----- Supplied records -----

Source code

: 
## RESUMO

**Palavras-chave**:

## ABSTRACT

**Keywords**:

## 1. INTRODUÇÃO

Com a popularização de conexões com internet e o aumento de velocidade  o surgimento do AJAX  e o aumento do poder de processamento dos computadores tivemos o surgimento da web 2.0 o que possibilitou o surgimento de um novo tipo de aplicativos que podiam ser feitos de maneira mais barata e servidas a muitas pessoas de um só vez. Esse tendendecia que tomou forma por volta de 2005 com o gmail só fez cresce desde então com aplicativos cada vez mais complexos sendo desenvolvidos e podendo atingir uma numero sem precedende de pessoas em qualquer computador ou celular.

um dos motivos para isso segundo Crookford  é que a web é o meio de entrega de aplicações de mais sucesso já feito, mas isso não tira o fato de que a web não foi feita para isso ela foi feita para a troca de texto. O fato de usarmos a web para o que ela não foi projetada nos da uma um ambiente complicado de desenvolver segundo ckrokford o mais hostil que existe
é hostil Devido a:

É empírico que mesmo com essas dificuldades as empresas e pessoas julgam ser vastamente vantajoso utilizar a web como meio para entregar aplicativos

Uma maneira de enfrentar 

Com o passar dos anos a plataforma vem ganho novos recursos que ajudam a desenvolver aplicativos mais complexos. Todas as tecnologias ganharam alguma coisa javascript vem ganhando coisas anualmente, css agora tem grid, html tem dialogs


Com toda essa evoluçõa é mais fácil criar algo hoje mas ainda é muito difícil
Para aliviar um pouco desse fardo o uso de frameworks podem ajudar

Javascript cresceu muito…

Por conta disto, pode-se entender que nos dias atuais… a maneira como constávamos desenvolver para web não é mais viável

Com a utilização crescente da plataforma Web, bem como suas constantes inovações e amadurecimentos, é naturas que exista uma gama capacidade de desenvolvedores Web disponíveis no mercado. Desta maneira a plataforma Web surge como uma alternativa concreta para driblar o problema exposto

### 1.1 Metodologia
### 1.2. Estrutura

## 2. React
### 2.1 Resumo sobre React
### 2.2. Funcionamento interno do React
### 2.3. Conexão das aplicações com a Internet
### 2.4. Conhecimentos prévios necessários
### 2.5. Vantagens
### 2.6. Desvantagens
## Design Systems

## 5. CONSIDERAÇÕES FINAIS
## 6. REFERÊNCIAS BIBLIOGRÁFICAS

-----
----- Supplied records -----

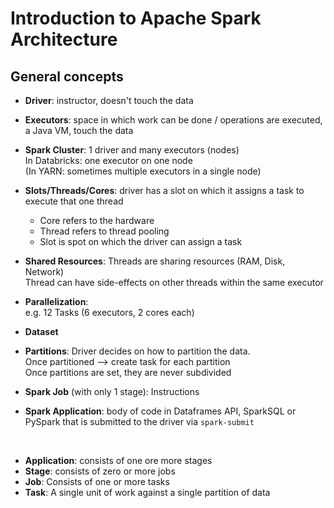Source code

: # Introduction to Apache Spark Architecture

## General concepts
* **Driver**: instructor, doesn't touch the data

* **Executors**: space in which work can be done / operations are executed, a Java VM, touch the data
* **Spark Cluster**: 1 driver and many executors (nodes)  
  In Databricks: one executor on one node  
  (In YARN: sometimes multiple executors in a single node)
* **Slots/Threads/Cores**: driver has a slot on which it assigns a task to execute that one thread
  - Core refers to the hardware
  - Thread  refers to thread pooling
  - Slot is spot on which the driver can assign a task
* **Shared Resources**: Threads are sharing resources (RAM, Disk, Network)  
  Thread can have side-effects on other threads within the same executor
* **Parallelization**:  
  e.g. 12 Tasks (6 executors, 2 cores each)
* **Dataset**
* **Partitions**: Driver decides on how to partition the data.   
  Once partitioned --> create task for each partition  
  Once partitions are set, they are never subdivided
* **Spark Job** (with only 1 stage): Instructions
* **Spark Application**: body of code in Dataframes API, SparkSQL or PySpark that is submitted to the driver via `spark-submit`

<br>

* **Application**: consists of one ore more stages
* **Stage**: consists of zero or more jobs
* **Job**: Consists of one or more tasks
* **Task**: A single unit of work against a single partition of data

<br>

-----

▶ _Exercise objective_: Return all lines of the material above in which the word "hostil" occurs.

▶ _Answer to the exercise_:
um dos motivos para isso segundo Crookford  é que a web é o meio de entrega de aplicações de mais sucesso já feito, mas isso não tira o fato de que a web não foi feita para isso ela foi feita para a troca de texto. O fato de usarmos a web para o que ela não foi projetada nos da uma um ambiente complicado de desenvolver segundo ckrokford o mais hostil que existe
é hostil Devido a:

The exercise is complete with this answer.